The DOE Clean Coal Demonstration Project facilitated the construction of 3 IGCC plants. One (Wabash River) in Indiana, another (Polk) in Tampa, Florida (online 1996), and the other (Pinon Pine) in Reno, Nevada. In the Reno demonstration project, researchers found an inherent problem with the design of IGCC technology available at that time such that it would not work above 300 feet from sea level elevations. [Source: Joe Lucas, Executive Director of Americans for Balanced Energy Choices, as interviewed on NPR’s Science Friday, Friday May 12, 2006]
The power generation industry also is yet to be convinced about the reliability of IGCC technology as the five demonstration facilities that have gone into operation have not consistently demonstrated availabilities comparable to conventional CCGTs or coal-fired power plants.
There are several refinery-based IGCC plants in Europe that have demonstrated good availability performance after initial shakedown periods. Availability in the range of 90%-95% is now consistently being achieved. Several factors are common to these plants that may be contributing to this good performance. For one, none of them use advanced technology gas turbines, but, rather, so-called E technology has been employed. This has avoided the problems of those plants that used F technology, mostly of one manufacturer, that continue to be a source of downtime.
Second, all refinery-based plants use refinery residues, rather than coal, as the feedstock. This eliminates at least a minor availability detractor in that there is no coal handling and coal preparation, and there is a much lower level of ash to take care of in the raw gas cooling and cleanup train.
Third, these non-utility plants have recognized the need to treat the gasification system as the up-front chemical processing plant that it is and have generally reorganized their operating staff accordingly.

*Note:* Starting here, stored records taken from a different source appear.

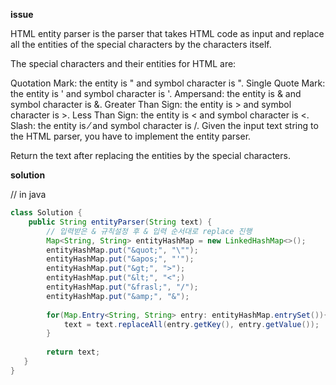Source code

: **issue**

HTML entity parser is the parser that takes HTML code as input and replace all the entities of the special characters by the characters itself.

The special characters and their entities for HTML are:

Quotation Mark: the entity is &quot; and symbol character is ".
Single Quote Mark: the entity is &apos; and symbol character is '.
Ampersand: the entity is &amp; and symbol character is &.
Greater Than Sign: the entity is &gt; and symbol character is >.
Less Than Sign: the entity is &lt; and symbol character is <.
Slash: the entity is &frasl; and symbol character is /.
Given the input text string to the HTML parser, you have to implement the entity parser.

Return the text after replacing the entities by the special characters.

**solution**

//  in java

```java
class Solution {
    public String entityParser(String text) {
        // 입력받은 & 규칙설정 후 & 입력 순서대로 replace 진행
        Map<String, String> entityHashMap = new LinkedHashMap<>();
        entityHashMap.put("&quot;", "\"");
        entityHashMap.put("&apos;", "'");
        entityHashMap.put("&gt;", ">");
        entityHashMap.put("&lt;", "<";)
        entityHashMap.put("&frasl;", "/");
        entityHashMap.put("&amp;", "&");
		 
        for(Map.Entry<String, String> entry: entityHashMap.entrySet()){
            text = text.replaceAll(entry.getKey(), entry.getValue());
        }
        
        return text;
   } 
}
```



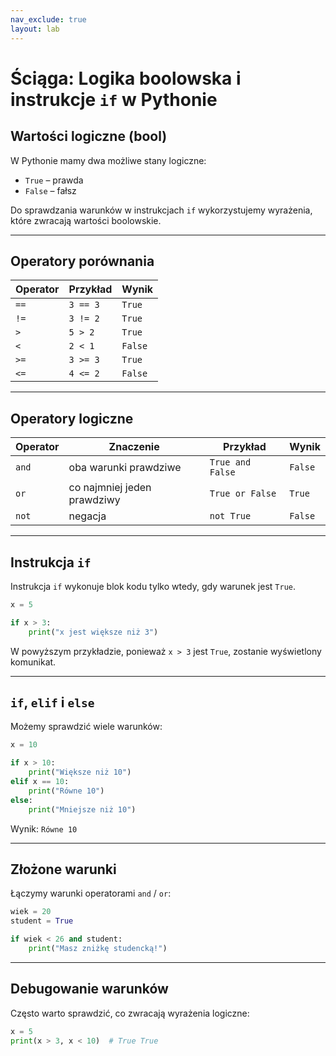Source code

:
 ```yaml
---
nav_exclude: true
layout: lab
---
```

# Ściąga: Logika boolowska i instrukcje `if` w Pythonie

## Wartości logiczne (bool)
W Pythonie mamy dwa możliwe stany logiczne:  
- `True` – prawda  
- `False` – fałsz  

Do sprawdzania warunków w instrukcjach `if` wykorzystujemy wyrażenia, które zwracają wartości boolowskie.

---

## Operatory porównania

| Operator | Przykład      | Wynik      |
|----------|---------------|------------|
| `==`     | `3 == 3`      | `True`     |
| `!=`     | `3 != 2`      | `True`     |
| `>`      | `5 > 2`       | `True`     |
| `<`      | `2 < 1`       | `False`    |
| `>=`     | `3 >= 3`      | `True`     |
| `<=`     | `4 <= 2`      | `False`    |


---

## Operatory logiczne

| Operator | Znaczenie                | Przykład                   | Wynik     |
|----------|--------------------------|----------------------------|-----------|
| `and`    | oba warunki prawdziwe    | `True and False`           | `False`   |
| `or`     | co najmniej jeden prawdziwy | `True or False`        | `True`    |
| `not`    | negacja                  | `not True`                 | `False`   |


---

## Instrukcja `if`
Instrukcja `if` wykonuje blok kodu tylko wtedy, gdy warunek jest `True`.

```python
x = 5

if x > 3:
    print("x jest większe niż 3")
```
W powyższym przykładzie, ponieważ `x > 3` jest `True`, zostanie wyświetlony komunikat.

---

## `if`, `elif` i `else`
Możemy sprawdzić wiele warunków:

```python
x = 10

if x > 10:
    print("Większe niż 10")
elif x == 10:
    print("Równe 10")
else:
    print("Mniejsze niż 10")
```
Wynik: `Równe 10`

---

## Złożone warunki
Łączymy warunki operatorami `and` / `or`:

```python
wiek = 20
student = True

if wiek < 26 and student:
    print("Masz zniżkę studencką!")
```

---

## Debugowanie warunków
Często warto sprawdzić, co zwracają wyrażenia logiczne:
```python
x = 5
print(x > 3, x < 10)  # True True
```
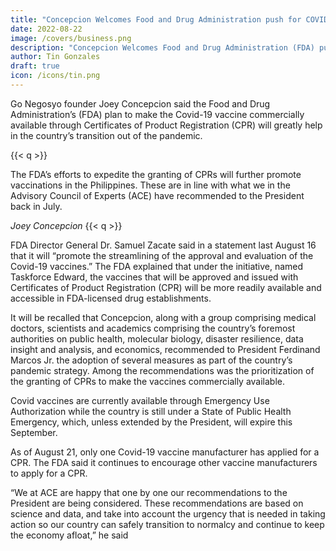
 ```yaml
---
title: "Concepcion Welcomes Food and Drug Administration push for COVID Vaccines Certificates of Product Registration"
date: 2022-08-22
image: /covers/business.png
description: "Concepcion Welcomes Food and Drug Administration (FDA) push for COVID Vaccines Certificates of Product Registration (CPR)"
author: Tin Gonzales
draft: true
icon: /icons/tin.png
---
```



Go Negosyo founder Joey Concepcion said the Food and Drug Administration’s (FDA) plan to make the Covid-19 vaccine commercially available through Certificates of Product Registration (CPR) will greatly help in the country’s transition out of the pandemic. 


{{< q >}}
<p>The FDA’s efforts to expedite the granting of CPRs will further promote vaccinations in the Philippines. These are in line with what we in the Advisory Council of Experts (ACE) have recommended to the President back in July.
</p>
<cite>Joey Concepcion</cite>
{{< q >}}
 

FDA Director General Dr. Samuel Zacate said in a statement last August 16 that it will “promote the streamlining of the approval and evaluation of the Covid-19 vaccines.” The FDA explained that under the initiative, named Taskforce Edward, the vaccines that will be approved and issued with Certificates of Product Registration (CPR) will be more readily available and accessible in FDA-licensed drug establishments.
 
It will be recalled that Concepcion, along with a group comprising medical doctors, scientists and academics comprising the country’s foremost authorities on public health, molecular biology, disaster resilience, data insight and analysis, and economics, recommended to President Ferdinand Marcos Jr. the adoption of several measures as part of the country’s pandemic strategy. Among the recommendations was the prioritization of the granting of CPRs to make the vaccines commercially available.
 
Covid vaccines are currently available through Emergency Use Authorization while the country is still under a State of Public Health Emergency, which, unless extended by the President, will expire this September.
 
As of August 21, only one Covid-19 vaccine manufacturer has applied for a CPR. The FDA said it continues to encourage other vaccine manufacturers to apply for a CPR.
 
“We at ACE are happy that one by one our recommendations to the President are being considered. These recommendations are based on science and data, and take into account the urgency that is needed in taking action so our country can safely transition to normalcy and continue to keep the economy afloat,” he said


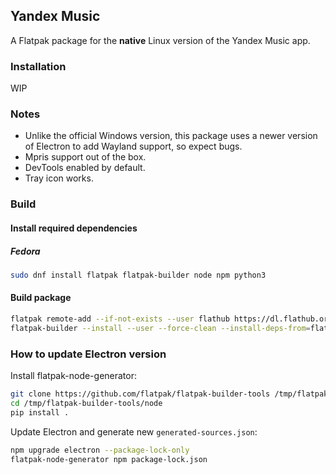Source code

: ## Yandex Music

<!-- собранный на коленке -->

A Flatpak package for the **native** Linux version of the Yandex Music app.

### Installation

WIP

### Notes

- Unlike the official Windows version, this package uses a newer version of Electron to add Wayland support, so expect bugs.
- Mpris support out of the box.
- DevTools enabled by default.
- Tray icon works.

### Build

#### Install required dependencies

##### Fedora

```bash
sudo dnf install flatpak flatpak-builder node npm python3
```

#### Build package

```bash
flatpak remote-add --if-not-exists --user flathub https://dl.flathub.org/repo/flathub.flatpakrepo
flatpak-builder --install --user --force-clean --install-deps-from=flathub build ru.yandex.music.yml
```

### How to update Electron version

Install flatpak-node-generator:

```bash
git clone https://github.com/flatpak/flatpak-builder-tools /tmp/flatpak-builder-tools
cd /tmp/flatpak-builder-tools/node
pip install .
```

Update Electron and generate new `generated-sources.json`:

```bash
npm upgrade electron --package-lock-only
flatpak-node-generator npm package-lock.json
```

Another IGCC success story has been the 250 MW Buggenum plant in The Netherlands that is also demonstrating good availability. The coal-based IGCC plant is currently using about 30% biomass as a supplemental feedstock, for which the owner, NUON, is paid an incentive fee by the government. NUON is planning to build a much larger plant – of about 1200 MW for which siting has begun. Although not confirmed, it is expected that they will specify E class gas turbines, the same as being used in the existing plant, to avoid gas turbine reliability issues.
A new tranche of IGCC-based coal-fired power plants are proposed although none is yet under construction. Projects are being developed by AEP, Duke and Southern Company in the US and, in Europe, by E.ON and Centrica (both UK), RWE (Germany) and NUON (Netherlands).